As people opened the envelopes, someone at each table stood up and shouted, “I won!” He had funded each request, at a cost of $ 7.7 million.
Foster Stephen Friess was born April 2, 1940 in Rice Lake, Wisconsin. Her father, Albert, was a rancher and her mother, Ethel (Foster) Friess, was a housewife.
“I came from nothing,” he told the New York Times in 2018 during his campaign for governor, when asked if he could himself be considered one of the “elites” against which he opposed. “My mother dropped out of eighth grade to pick cotton and save the family farm. My father went to high school.
He graduated from the University of Wisconsin at Madison with a business administration degree and served in the military as an intelligence officer for a guided missile brigade at Fort Bliss, Texas.
After working in finance for several years, he founded investment management firm Friess Associates in 1974 and was quickly regarded as a premier stock picker. Its flagship asset, the Brandywine Fund, has reached over $ 15 billion. He sold a controlling stake in Friess Associates to the Group of Affiliated Managers in 2001.
Politically, Mr Friess did more than support the candidates. In 2010, he was a founding investor in The Daily Caller’s Tucker Carlson and Neil Patel Conservative News and Opinion website.
In 2012, Mr Friess backed Mr Santorum not so much because he agreed with all of his policies – “I’m trying to talk him out of it,” he told broadcaster Lou Dobbs in February. 2012 – but because he thought the Republican Party needed a New Face.
“Those old veteran warhorses, they have a hard time doing it,” he said on “Lou Dobbs tonight.” “Dole couldn’t do it, McCain couldn’t do it. On the Democratic side, Gore couldn’t do it and Kerry couldn’t do it. So the Democrats bring these new faces, they bring Carter out of nowhere, they bring Clinton out of nowhere, they bring Obama out of nowhere.
Later that month, Mr. Friess made headlines when, on MSNBC, Andrea Mitchell asked him whether Mr. Santorum’s statements about “the dangers of contraception” would hurt his campaign.
“In my day,” Mr. Friess said, “they used Bayer aspirin for contraception. The girls put it between their knees, and it wasn’t that expensive.
Mr. Santorum’s primary campaign started off strong but sank, and Mr. Obama was elected to a second term, beating Mitt Romney.
In the next presidential campaign, Mr Friess also backed Mr Santorum at the start. In mid-2015, as the Republican field was stifled by candidates and the level of villainy increased, he called on candidates not to “stray from the civility reserve.”

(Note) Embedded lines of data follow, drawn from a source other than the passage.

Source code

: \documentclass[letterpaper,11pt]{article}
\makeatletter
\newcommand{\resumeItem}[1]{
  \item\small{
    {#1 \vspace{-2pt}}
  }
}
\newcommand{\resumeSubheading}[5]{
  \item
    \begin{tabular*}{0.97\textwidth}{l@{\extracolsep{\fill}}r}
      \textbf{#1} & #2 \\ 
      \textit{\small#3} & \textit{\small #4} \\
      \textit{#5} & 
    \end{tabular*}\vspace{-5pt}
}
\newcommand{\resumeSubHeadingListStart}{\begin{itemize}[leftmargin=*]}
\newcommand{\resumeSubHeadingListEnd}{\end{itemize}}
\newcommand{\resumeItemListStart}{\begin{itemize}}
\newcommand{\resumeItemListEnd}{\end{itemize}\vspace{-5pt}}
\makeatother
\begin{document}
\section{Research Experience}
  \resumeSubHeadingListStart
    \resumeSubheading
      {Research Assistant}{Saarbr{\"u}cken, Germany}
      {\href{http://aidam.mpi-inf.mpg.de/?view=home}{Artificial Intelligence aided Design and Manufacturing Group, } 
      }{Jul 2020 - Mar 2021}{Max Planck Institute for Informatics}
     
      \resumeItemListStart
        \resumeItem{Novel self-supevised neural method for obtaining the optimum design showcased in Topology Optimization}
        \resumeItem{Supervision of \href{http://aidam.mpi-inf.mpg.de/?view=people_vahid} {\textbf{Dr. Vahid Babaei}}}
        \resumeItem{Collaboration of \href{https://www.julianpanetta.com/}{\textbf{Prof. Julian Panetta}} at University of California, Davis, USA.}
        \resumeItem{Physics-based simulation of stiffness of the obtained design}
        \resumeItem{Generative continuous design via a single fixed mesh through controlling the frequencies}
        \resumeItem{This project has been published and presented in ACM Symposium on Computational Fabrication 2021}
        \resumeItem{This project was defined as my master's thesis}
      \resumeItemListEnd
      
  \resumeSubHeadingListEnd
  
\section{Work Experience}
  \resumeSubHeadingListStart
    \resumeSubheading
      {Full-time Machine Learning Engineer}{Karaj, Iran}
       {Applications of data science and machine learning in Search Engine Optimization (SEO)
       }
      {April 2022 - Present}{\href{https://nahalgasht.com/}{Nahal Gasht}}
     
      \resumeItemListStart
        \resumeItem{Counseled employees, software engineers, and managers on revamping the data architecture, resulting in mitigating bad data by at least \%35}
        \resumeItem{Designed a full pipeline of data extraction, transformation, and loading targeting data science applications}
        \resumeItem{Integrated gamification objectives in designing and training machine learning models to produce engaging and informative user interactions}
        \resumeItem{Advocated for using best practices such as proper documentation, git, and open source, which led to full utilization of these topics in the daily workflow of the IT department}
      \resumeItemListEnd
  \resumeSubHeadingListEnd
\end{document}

In May 2016, with Mr Santorum out of the race and Mr Trump securing the Republican nomination, Mr Friess threw out his support for the Trump cause, while acknowledging that Mr Trump had moved forward by showing very incivility. he had decried – something he hoped would change into a more presidential tenor.
“Donald’s strategy seems to be working,” Mr. Friess told CNN that month, “but I’m confident he’s going to change.”

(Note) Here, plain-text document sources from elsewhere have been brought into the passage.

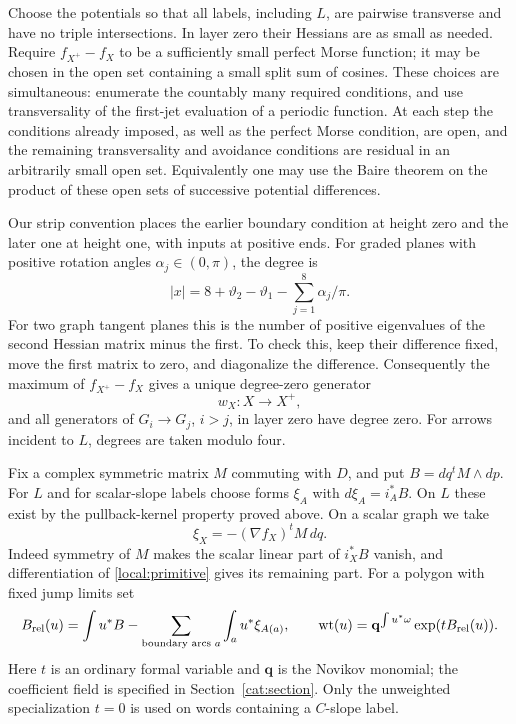 \documentclass[11pt]{article}
\theoremstyle{definition}
\theoremstyle{remark}
\newcommand{\qnov}{\mathbf q}
\numberwithin{equation}{section}
\begin{document}
Choose the potentials so that all labels, including $L$, are pairwise
transverse and have no triple intersections.  In layer zero their Hessians
are as small as needed.  Require $f_{X^+}-f_X$ to be a sufficiently small
perfect Morse function; it may be chosen in the open set containing a small
split sum of cosines.  These choices are simultaneous: enumerate the
countably many required conditions, and use transversality of the
first-jet evaluation of a periodic function.  At each step the conditions
already imposed, as well as the perfect Morse condition, are open, and the
remaining transversality and avoidance conditions are residual in an
arbitrarily small open set.  Equivalently one may use the Baire theorem on
the product of these open sets of successive potential differences.

Our strip convention places the earlier boundary condition at height zero
and the later one at height one, with inputs at positive ends.  For graded
planes with positive rotation angles $\alpha_j\in(0,\pi)$, the degree is
\begin{equation}\label{local:degree}
 |x|=8+\vartheta_2-\vartheta_1-\sum_{j=1}^8\alpha_j/\pi.
\end{equation}
For two graph tangent planes this is the number of positive eigenvalues of
the second Hessian matrix minus the first.  To check this, keep their
difference fixed, move the first matrix to zero, and diagonalize the
difference.  Consequently the maximum of $f_{X^+}-f_X$ gives a unique
degree-zero generator
\[
 w_X\colon X\longrightarrow X^+,
\]
and all generators of $G_i\to G_j$, $i>j$, in layer zero have degree zero.
For arrows incident to $L$, degrees are taken modulo four.

Fix a complex symmetric matrix $M$ commuting with $D$, and put
$B=dq^tM\wedge dp$.  For $L$ and for scalar-slope labels choose forms
$\xi_A$ with $d\xi_A=i_A^*B$.  On $L$ these exist by the pullback-kernel
property proved above.  On a scalar graph we take
\begin{equation}\label{local:primitive}
 \xi_X=-(\nabla f_X)^tM\,dq.
\end{equation}
Indeed symmetry of $M$ makes the scalar linear part of $i_X^*B$ vanish,
and differentiation of \eqref{local:primitive} gives its remaining part.
For a polygon with fixed jump limits set
\begin{equation}\label{local:relative-weight}
 B_{\rm rel}(u)=\int u^*B-\sum_{\text{boundary arcs }a}
                         \int_a u^*\xi_{A(a)},\qquad
 \mathrm{wt}(u)=\qnov^{\int u^*\omega}\exp(tB_{\rm rel}(u)).
\end{equation}
Here $t$ is an ordinary formal variable and $\qnov$ is the Novikov monomial;
the coefficient field is specified in Section~\ref{cat:section}.
Only the unweighted specialization $t=0$ is used on words containing a
$C$-slope label.
\end{document}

Mr. Friess has supported Mr. Trump throughout his administration, and when he ran for governor the Trump family tried to reciprocate – the president’s son Donald Jr. endorsed him. in an opinion piece in The Star Tribune of Casper, Wyo. President Trump himself was quieter, although he offered a Twitter post at the end of the pro-Mr. Friess campaign. Mr Gordon’s victory was cited by some as proof of Mr Trump’s vulnerability, although others saw it more as a local issue.

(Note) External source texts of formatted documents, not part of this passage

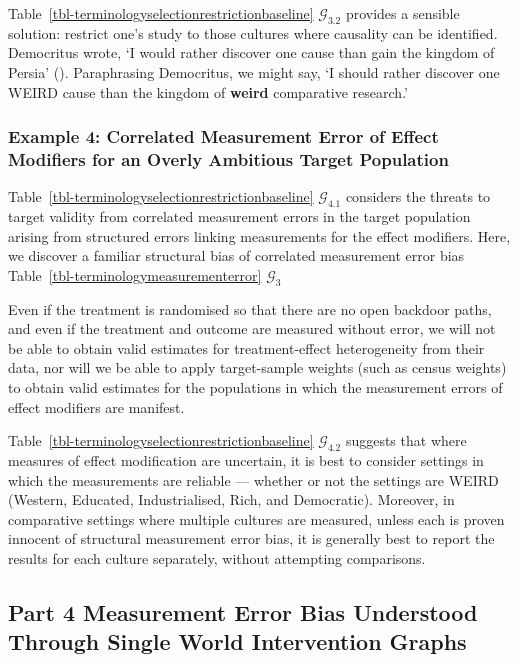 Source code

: \documentclass[
  single column]{article}
\begin{document}
Table~\ref{tbl-terminologyselectionrestrictionbaseline}
\(\mathcal{G}_{3.2}\) provides a sensible solution: restrict one's study
to those cultures where causality can be identified. Democritus wrote,
`I would rather discover one cause than gain the kingdom of Persia'
(). Paraphrasing
Democritus, we might say, `I should rather discover one WEIRD cause than
the kingdom of \textbf{weird} comparative research.'

\subsubsection{Example 4: Correlated Measurement Error of Effect
Modifiers for an Overly Ambitious Target
Population}\label{example-4-correlated-measurement-error-of-effect-modifiers-for-an-overly-ambitious-target-population}

Table~\ref{tbl-terminologyselectionrestrictionbaseline}
\(\mathcal{G}_{4.1}\) considers the threats to target validity from
correlated measurement errors in the target population arising from
structured errors linking measurements for the effect modifiers. Here,
we discover a familiar structural bias of correlated measurement error
bias Table~\ref{tbl-terminologymeasurementerror} \(\mathcal{G}_3\)

Even if the treatment is randomised so that there are no open backdoor
paths, and even if the treatment and outcome are measured without error,
we will not be able to obtain valid estimates for treatment-effect
heterogeneity from their data, nor will we be able to apply
target-sample weights (such as census weights) to obtain valid estimates
for the populations in which the measurement errors of effect modifiers
are manifest.

Table~\ref{tbl-terminologyselectionrestrictionbaseline}
\(\mathcal{G}_{4.2}\) suggests that where measures of effect
modification are uncertain, it is best to consider settings in which the
measurements are reliable --- whether or not the settings are WEIRD
(Western, Educated, Industrialised, Rich, and Democratic). Moreover, in
comparative settings where multiple cultures are measured, unless each
is proven innocent of structural measurement error bias, it is generally
best to report the results for each culture separately, without
attempting comparisons.

\subsection{Part 4 Measurement Error Bias Understood Through Single
World Intervention Graphs}\label{id-sec-4}
\end{document}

Three weeks ago, when Darin Smith, a lawyer and businessman who claimed Mr. Trump had “probably” won the 2020 election, announced he would challenge Republican Rep. Liz Cheney of Wyoming, who criticized Mr. Trump, in the 2022 primaries he said Mr. Friess would be his campaign chair.
Mr. Friess’ wife of 58 years, Lynnette Estes Friess, survives him, as do their four children, Traci, Stephen, Carrie and Michael; one brother, Herman; and 15 grandchildren.